That’s the subhead of a new piece from me (gated, unfortunately) at the New England Journal of Medicine about the Supreme Court’s decision in California v. Texas. For a taste:
In an angry dissent, Justice Samuel Alito, joined by Justice Neil Gorsuch, accused the majority of making an “improbable rescue” of a defective law. In Alito’s view, the states had standing to sue not because they were harmed by the mandate directly, but because they were harmed by other parts of the ACA that are inextricably linked to the mandate. What’s more, Alito would have held not only that the mandate was unconstitutional, but also that the entire law was invalid. It is remarkable that two justices endorsed an outcome that would have plunged the U.S. health care system into chaos.

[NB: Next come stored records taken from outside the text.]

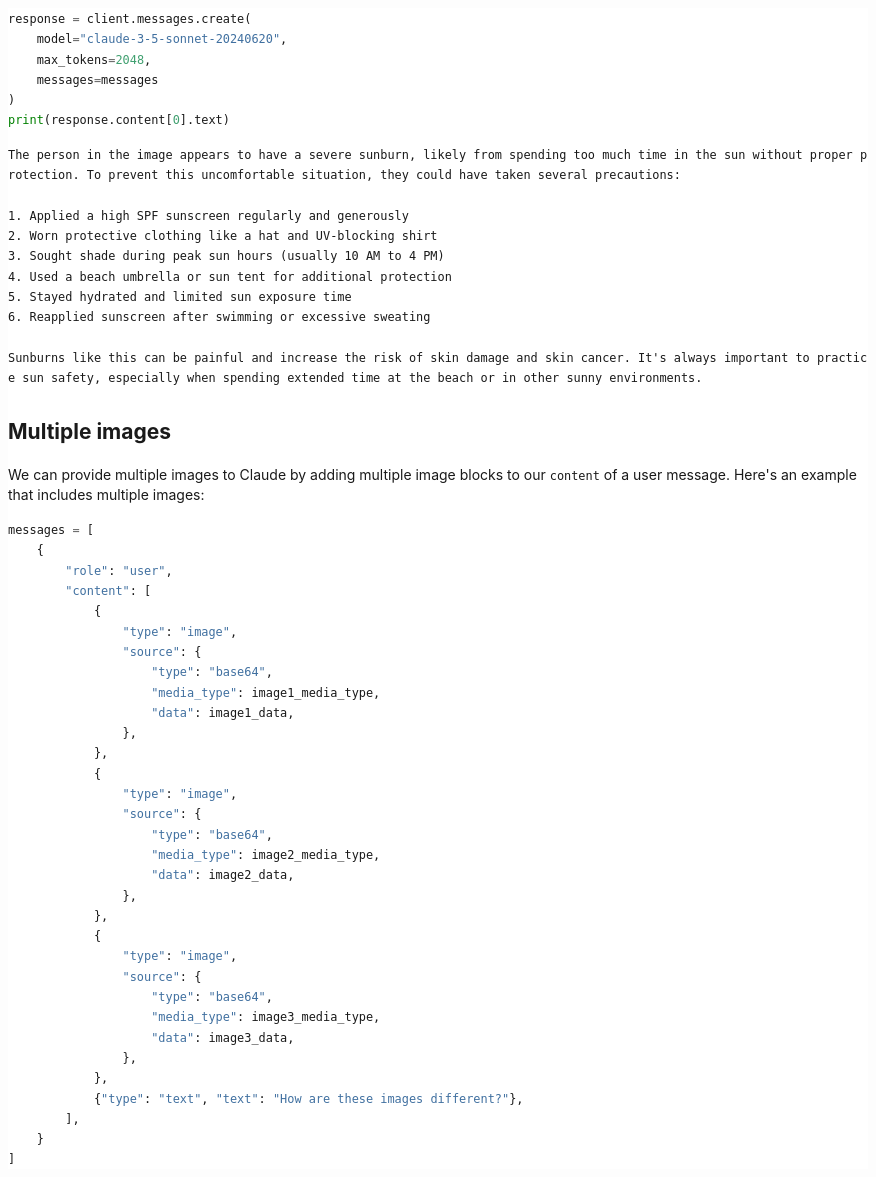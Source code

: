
 ```python
response = client.messages.create(
    model="claude-3-5-sonnet-20240620",
    max_tokens=2048,
    messages=messages
)
print(response.content[0].text)
```

    The person in the image appears to have a severe sunburn, likely from spending too much time in the sun without proper protection. To prevent this uncomfortable situation, they could have taken several precautions:
    
    1. Applied a high SPF sunscreen regularly and generously
    2. Worn protective clothing like a hat and UV-blocking shirt
    3. Sought shade during peak sun hours (usually 10 AM to 4 PM)
    4. Used a beach umbrella or sun tent for additional protection
    5. Stayed hydrated and limited sun exposure time
    6. Reapplied sunscreen after swimming or excessive sweating
    
    Sunburns like this can be painful and increase the risk of skin damage and skin cancer. It's always important to practice sun safety, especially when spending extended time at the beach or in other sunny environments.


## Multiple images

We can provide multiple images to Claude by adding multiple image blocks to our `content` of a user message.  Here's an example that includes multiple images:


```py
messages = [
    {
        "role": "user",
        "content": [
            {
                "type": "image",
                "source": {
                    "type": "base64",
                    "media_type": image1_media_type,
                    "data": image1_data,
                },
            },
            {
                "type": "image",
                "source": {
                    "type": "base64",
                    "media_type": image2_media_type,
                    "data": image2_data,
                },
            },
            {
                "type": "image",
                "source": {
                    "type": "base64",
                    "media_type": image3_media_type,
                    "data": image3_data,
                },
            },
            {"type": "text", "text": "How are these images different?"},
        ],
    }
]

```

Because the Court decided the case on procedural grounds, not on its merits, Republicans might try to revive the case. In particular, the majority declined to address Alito’s argument supporting standing because it was “not directly argued by the plaintiffs in the courts below.” A new set of plaintiffs in a new lawsuit could conceivably make this argument. But Alito’s theory runs counter to the general thrust of standing law. Even if it were accepted, the majority’s decision rests on the premise that an unenforceable mandate has no real-world effects. It is hard to see how a mandate that does nothing is an essential part of the ACA, which strongly suggests that most of the justices believe the “shall” language could be severed from the law, while leaving the rest of it intact. Perhaps most important, the curt decision seems to signal that the Court wants nothing more to do with cases challenging the fundamental constitutionality of health care reform. …

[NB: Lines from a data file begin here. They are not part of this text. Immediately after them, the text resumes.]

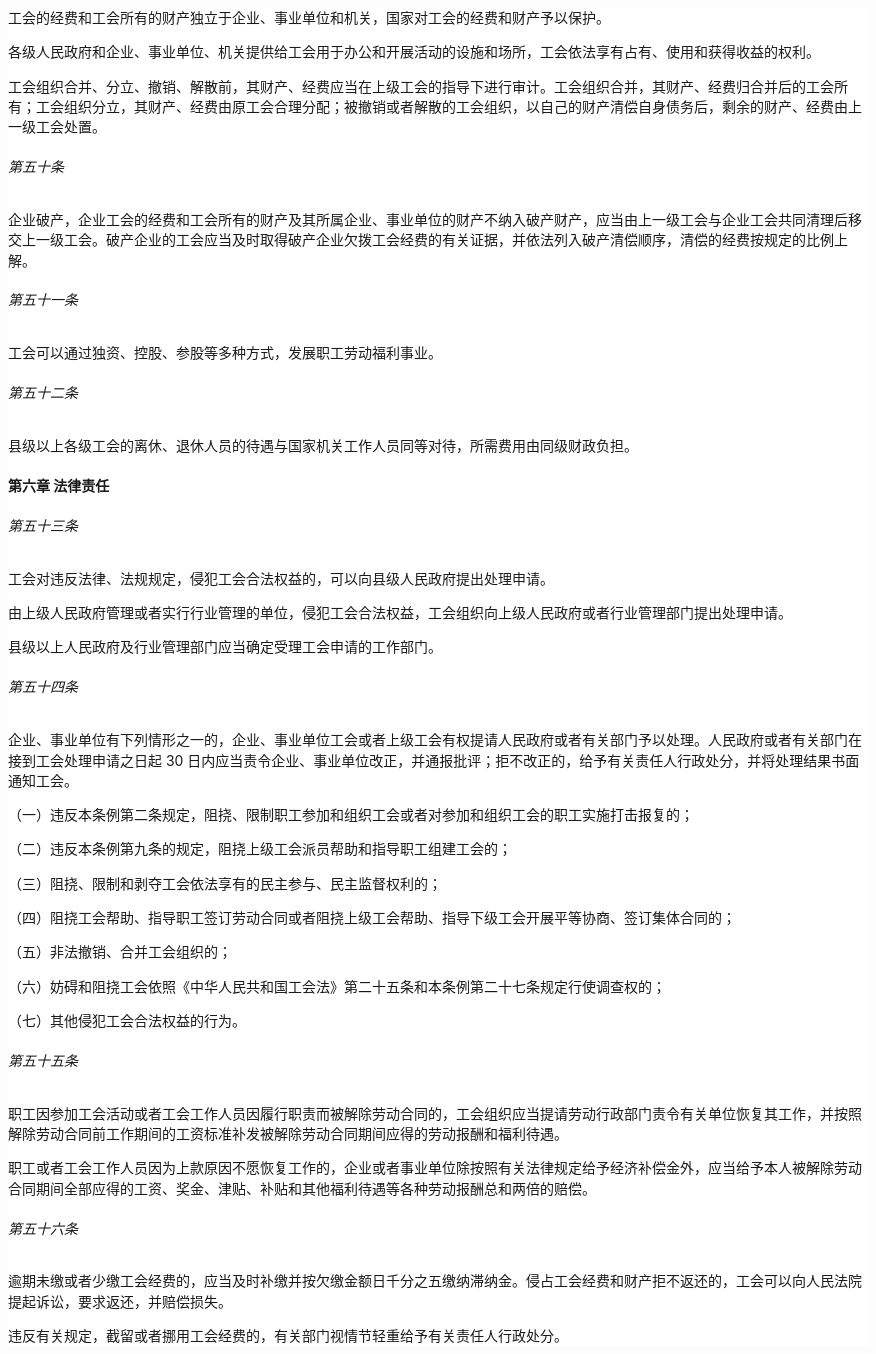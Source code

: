 工会的经费和工会所有的财产独立于企业、事业单位和机关，国家对工会的经费和财产予以保护。

各级人民政府和企业、事业单位、机关提供给工会用于办公和开展活动的设施和场所，工会依法享有占有、使用和获得收益的权利。

工会组织合并、分立、撤销、解散前，其财产、经费应当在上级工会的指导下进行审计。工会组织合并，其财产、经费归合并后的工会所有；工会组织分立，其财产、经费由原工会合理分配；被撤销或者解散的工会组织，以自己的财产清偿自身债务后，剩余的财产、经费由上一级工会处置。

###### 第五十条

企业破产，企业工会的经费和工会所有的财产及其所属企业、事业单位的财产不纳入破产财产，应当由上一级工会与企业工会共同清理后移交上一级工会。破产企业的工会应当及时取得破产企业欠拨工会经费的有关证据，并依法列入破产清偿顺序，清偿的经费按规定的比例上解。

###### 第五十一条

工会可以通过独资、控股、参股等多种方式，发展职工劳动福利事业。

###### 第五十二条

县级以上各级工会的离休、退休人员的待遇与国家机关工作人员同等对待，所需费用由同级财政负担。

#### 第六章 法律责任

###### 第五十三条

工会对违反法律、法规规定，侵犯工会合法权益的，可以向县级人民政府提出处理申请。

由上级人民政府管理或者实行行业管理的单位，侵犯工会合法权益，工会组织向上级人民政府或者行业管理部门提出处理申请。

县级以上人民政府及行业管理部门应当确定受理工会申请的工作部门。

###### 第五十四条

企业、事业单位有下列情形之一的，企业、事业单位工会或者上级工会有权提请人民政府或者有关部门予以处理。人民政府或者有关部门在接到工会处理申请之日起 30 日内应当责令企业、事业单位改正，并通报批评；拒不改正的，给予有关责任人行政处分，并将处理结果书面通知工会。

（一）违反本条例第二条规定，阻挠、限制职工参加和组织工会或者对参加和组织工会的职工实施打击报复的；

（二）违反本条例第九条的规定，阻挠上级工会派员帮助和指导职工组建工会的；

（三）阻挠、限制和剥夺工会依法享有的民主参与、民主监督权利的；

（四）阻挠工会帮助、指导职工签订劳动合同或者阻挠上级工会帮助、指导下级工会开展平等协商、签订集体合同的；

（五）非法撤销、合并工会组织的；

（六）妨碍和阻挠工会依照《中华人民共和国工会法》第二十五条和本条例第二十七条规定行使调查权的；

（七）其他侵犯工会合法权益的行为。

###### 第五十五条

职工因参加工会活动或者工会工作人员因履行职责而被解除劳动合同的，工会组织应当提请劳动行政部门责令有关单位恢复其工作，并按照解除劳动合同前工作期间的工资标准补发被解除劳动合同期间应得的劳动报酬和福利待遇。

职工或者工会工作人员因为上款原因不愿恢复工作的，企业或者事业单位除按照有关法律规定给予经济补偿金外，应当给予本人被解除劳动合同期间全部应得的工资、奖金、津贴、补贴和其他福利待遇等各种劳动报酬总和两倍的赔偿。

###### 第五十六条

逾期未缴或者少缴工会经费的，应当及时补缴并按欠缴金额日千分之五缴纳滞纳金。侵占工会经费和财产拒不返还的，工会可以向人民法院提起诉讼，要求返还，并赔偿损失。

违反有关规定，截留或者挪用工会经费的，有关部门视情节轻重给予有关责任人行政处分。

But the broadside challenges to the law appear, finally, to have run their course. Would-be reformers — both conservatives who hope to dismantle the ACA and liberals who want to move beyond it — will have to look to Congress, not the judiciary, to achieve their goals. In a democracy, that is exactly as it should be.

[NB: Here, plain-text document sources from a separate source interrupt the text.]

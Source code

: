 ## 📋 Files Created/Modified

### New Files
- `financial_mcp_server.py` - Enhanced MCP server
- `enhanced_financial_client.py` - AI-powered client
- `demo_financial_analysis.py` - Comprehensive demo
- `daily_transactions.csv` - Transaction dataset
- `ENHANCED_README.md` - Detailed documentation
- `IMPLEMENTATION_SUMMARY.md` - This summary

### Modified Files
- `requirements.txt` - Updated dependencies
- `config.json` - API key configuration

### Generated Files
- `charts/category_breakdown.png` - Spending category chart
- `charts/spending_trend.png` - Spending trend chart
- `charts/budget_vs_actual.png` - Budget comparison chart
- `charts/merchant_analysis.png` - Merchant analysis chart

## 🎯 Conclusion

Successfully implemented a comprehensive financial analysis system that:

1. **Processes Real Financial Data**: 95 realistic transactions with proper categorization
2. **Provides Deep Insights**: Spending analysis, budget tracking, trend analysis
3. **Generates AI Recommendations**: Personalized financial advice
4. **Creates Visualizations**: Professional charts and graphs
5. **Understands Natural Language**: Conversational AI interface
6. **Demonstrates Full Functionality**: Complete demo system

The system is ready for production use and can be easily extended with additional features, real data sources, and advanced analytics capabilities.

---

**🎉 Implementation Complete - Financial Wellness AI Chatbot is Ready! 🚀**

If you’re keeping score at home, I initially discussed (and rejected) the standing-through-inseverability theory that forms the basis for Justice Alito’s dissent back in June 2018 at TIE. Later the same year in the Atlantic, I endorsed the standing theory that formed the basis for Justice Breyer’s majority opinion.
I’ll have more to say about the case in the coming weeks, but it’s a good outcome and I hope I’m right in my prediction that it marks the end of root-and-branch challenges to the ACA.